Beastie Boys



It's probably the most innovative way of debuting an album in some time. There's been a spate, lead by Radiohead, over the last few years of giving music away for whatever the buyer is willing to pay, and artists in particular are always trying to come up with new ways of getting people in touch with their music and if possible to pay for it.

It was only a few years ago when MySpace was advocated as the solution to getting new music out and drumming up grass roots support. After a handful of massive boom and bust successes; Arctic Monkeys, Kate Nash and so on, it rapidly died. Then came the period of panic before artists started to take control of their own releases, objecting to a selfish and outdated business model from the industry.

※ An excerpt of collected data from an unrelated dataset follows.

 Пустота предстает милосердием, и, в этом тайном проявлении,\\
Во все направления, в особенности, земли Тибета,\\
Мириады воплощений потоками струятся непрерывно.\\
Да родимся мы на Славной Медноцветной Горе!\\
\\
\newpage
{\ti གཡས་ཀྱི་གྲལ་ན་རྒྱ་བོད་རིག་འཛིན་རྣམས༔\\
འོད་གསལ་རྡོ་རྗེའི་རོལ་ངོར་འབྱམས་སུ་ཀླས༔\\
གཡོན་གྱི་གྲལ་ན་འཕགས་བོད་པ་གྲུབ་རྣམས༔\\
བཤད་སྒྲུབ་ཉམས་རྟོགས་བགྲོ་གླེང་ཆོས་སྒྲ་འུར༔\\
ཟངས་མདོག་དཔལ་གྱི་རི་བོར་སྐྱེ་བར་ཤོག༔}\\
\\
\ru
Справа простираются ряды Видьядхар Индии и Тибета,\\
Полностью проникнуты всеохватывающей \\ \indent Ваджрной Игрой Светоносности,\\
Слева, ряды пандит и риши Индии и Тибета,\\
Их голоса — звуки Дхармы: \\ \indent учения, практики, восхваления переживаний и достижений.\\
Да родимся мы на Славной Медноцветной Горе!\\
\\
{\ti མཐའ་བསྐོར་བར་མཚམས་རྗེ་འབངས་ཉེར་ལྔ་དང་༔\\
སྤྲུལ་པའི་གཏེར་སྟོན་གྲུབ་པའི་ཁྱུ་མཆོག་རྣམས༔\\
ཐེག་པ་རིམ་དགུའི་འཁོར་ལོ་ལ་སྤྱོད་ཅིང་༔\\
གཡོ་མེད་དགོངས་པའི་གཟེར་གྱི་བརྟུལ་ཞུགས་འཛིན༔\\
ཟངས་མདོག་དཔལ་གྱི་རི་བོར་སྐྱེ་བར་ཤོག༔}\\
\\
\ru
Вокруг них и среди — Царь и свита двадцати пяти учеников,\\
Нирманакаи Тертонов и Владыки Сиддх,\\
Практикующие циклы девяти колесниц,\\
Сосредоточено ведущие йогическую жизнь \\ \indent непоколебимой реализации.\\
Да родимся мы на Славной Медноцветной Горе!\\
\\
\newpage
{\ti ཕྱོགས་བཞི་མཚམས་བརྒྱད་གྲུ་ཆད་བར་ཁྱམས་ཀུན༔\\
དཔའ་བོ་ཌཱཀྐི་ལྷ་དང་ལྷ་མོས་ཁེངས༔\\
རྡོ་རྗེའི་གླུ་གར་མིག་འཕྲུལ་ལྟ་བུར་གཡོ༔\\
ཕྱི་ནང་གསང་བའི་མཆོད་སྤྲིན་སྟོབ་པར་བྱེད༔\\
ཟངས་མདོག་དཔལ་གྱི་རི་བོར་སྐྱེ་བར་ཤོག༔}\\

The great thing about this film, and this event was that it falls into no categories. It's a lose amalgamation of almost all forms of music dissemination;

  • Live performance
  • Streaming live performance
  • Playing recorded music
  • leaked music
It manages to be at once personal an public. Essentiall, a couple of hundred thousand people watched a cheap boombox play a cd in one of the world's best-known venues. It's incredibly tongue-in-cheek, I imagine almost all of the watchers expected either a visual or audio spectacle - a live performance or some sot of film. But instead, it's a video where nothing happens and the sensory experience you expect from a band streaming a new album live has nothing to hang on to except the mediocre sound quality of the stereo.